Enquanto escrevo, tenho a televisão desligada. Para além da ausência de ruído, há um bom prenúncio: vou escrever sobre televisão. Mas sem a parte do interesse.

 

Excluamos os canais de cabo, que nos mostram como se pesca um atum de 400 quilos, como se atravessa, num camião, um lago gelado (por cima do lago; por baixo, também eu…), como se faz uma mota ou o que comem os escaravelhos (tirando os que se alimentam de cocó).

 

Concentremo-nos na televisão generalista, que verdadeiramente me preocupa. Não porque o José Figueiras exista, ou porque o Cláudio Ramos lhe siga o exemplo. Preocupa-me que os programas, ao fim-de-semana, possam reflectir o que o público quer ver. Se o público quer ver aquilo, então a injecção letal pode ser uma boa saída para quem não aceita essa ideia.

 

A televisão começou por ser uma coisa para ricos. Hoje, é só para pessoas com poucas opções. Antigamente, a televisão era uma “cena” de família: toda a gente se reunia para ver o festival da canção ou os jogos sem fronteiras. Hoje, tendo em conta a qualidade da programação, parece muito mais interessante aquela história do avô, de quando ele venceu, em 1955, o torneio de berlinde da escola. Hoje, tendo em conta a qualidade da televisão, uma reunião de família tem duas hipóteses: a TV desligada ou uma garrafa de vinho maduro. Uma bebedeira diante dos pais é deprimente. Mas, se nos salvar do “Splash”, pode ser um “mal” necessário.

 

Nos cafés, felizmente, tudo ficou na mesma: vê-se futebol. Comparadas com os programas da moda, as declarações dos jogadores ganham contornos poéticos. Um treinador a falar em “transições ofensivas” parece algo científico. Um “penalty” parece um acontecimento metafísico. E, se não há futebol, é possível continuar a falar de gajas: da “vida real”, da novela ou dos “reality shows”. Um par de mamas é um par de mamas.

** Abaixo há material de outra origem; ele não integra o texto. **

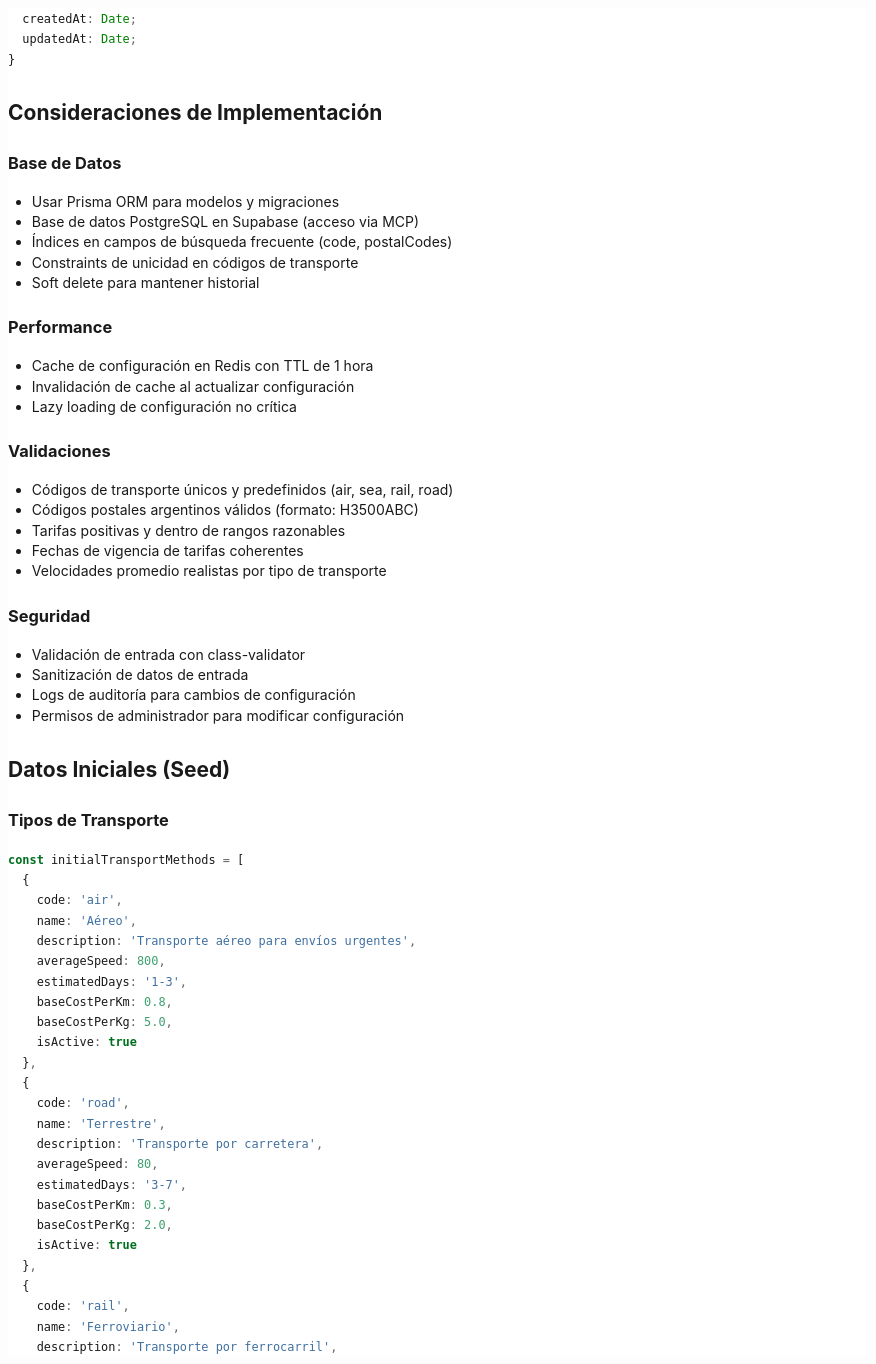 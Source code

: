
 ```typescript
  createdAt: Date;
  updatedAt: Date;
}
```

## Consideraciones de Implementación

### Base de Datos
- Usar Prisma ORM para modelos y migraciones
- Base de datos PostgreSQL en Supabase (acceso via MCP)
- Índices en campos de búsqueda frecuente (code, postalCodes)
- Constraints de unicidad en códigos de transporte
- Soft delete para mantener historial

### Performance
- Cache de configuración en Redis con TTL de 1 hora
- Invalidación de cache al actualizar configuración
- Lazy loading de configuración no crítica

### Validaciones
- Códigos de transporte únicos y predefinidos (air, sea, rail, road)
- Códigos postales argentinos válidos (formato: H3500ABC)
- Tarifas positivas y dentro de rangos razonables
- Fechas de vigencia de tarifas coherentes
- Velocidades promedio realistas por tipo de transporte

### Seguridad
- Validación de entrada con class-validator
- Sanitización de datos de entrada
- Logs de auditoría para cambios de configuración
- Permisos de administrador para modificar configuración

## Datos Iniciales (Seed)

### Tipos de Transporte
```typescript
const initialTransportMethods = [
  {
    code: 'air',
    name: 'Aéreo',
    description: 'Transporte aéreo para envíos urgentes',
    averageSpeed: 800,
    estimatedDays: '1-3',
    baseCostPerKm: 0.8,
    baseCostPerKg: 5.0,
    isActive: true
  },
  {
    code: 'road',
    name: 'Terrestre',
    description: 'Transporte por carretera',
    averageSpeed: 80,
    estimatedDays: '3-7',
    baseCostPerKm: 0.3,
    baseCostPerKg: 2.0,
    isActive: true
  },
  {
    code: 'rail',
    name: 'Ferroviario',
    description: 'Transporte por ferrocarril',
```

Em qualquer canal.

 

A televisão já foi chamada de “caixinha mágica”. Hoje, é mais uma caixa negra. Havia, no entanto, uma possibilidade de ser uma “caixinha útil”: se fosse possível guardar, lá dentro, para todo o sempre (“tipo, bué tempo”), algumas das figuras que lá aparecem.

 

Tirando o Fernando Mendes, que nem é dos piores. E, mesmo que o fosse, não caberia na caixinha.

 

Ao mesmo tempo, a televisão já não é mágica: os cogumelos podem desempenhar essa função, com vantagem. Quando certos programas vão para o ar, a magia da televisão está no botão que a desliga.

 

Sobra a publicidade, como bastião da inteligência e criatividade da televisão generalista. Todos já criticamos a música do anúncio do Pingo Doce. O tempo encarregou-se de nos mostrar que, afinal, não era assim tão má.

 

Para além dos canais de cabo, existe sempre a possibilidade de procurar e “pedir emprestados”, através da Internet, os melhores filmes, documentários e séries. Para aqueles que pensam que me refiro a pornografia, fica uma mensagem: seus ordinários!

 

Já agora, senhores fiscais, se estão a ler este texto, duas coisas: eu não faço, nunca fiz e nunca farei “downloads” ilegais; deviam estar a apanhar os bandidos todos, em vez de lerem os meus textos.

 

Quem quer dar uma nova vida à televisão, pensa sempre em fazer dela um aquário. Mas os peixes já não aceitam essa ideia com facilidade: não querem estar no mesmo sítio que a Júlia Pinheiro. Da minha parte, acrescento que, aquário por aquário, prefiro um que tenha lagostas.

 

Agora vou embora. Vai começar um programa com as festas de “não sei onde”. Preciso, urgentemente, de vinho maduro.

 

P.S.: Há uma anedota antiga em que um tipo diz ao amigo que comprou um vídeo, com o dinheiro da venda da televisão. Tão actual…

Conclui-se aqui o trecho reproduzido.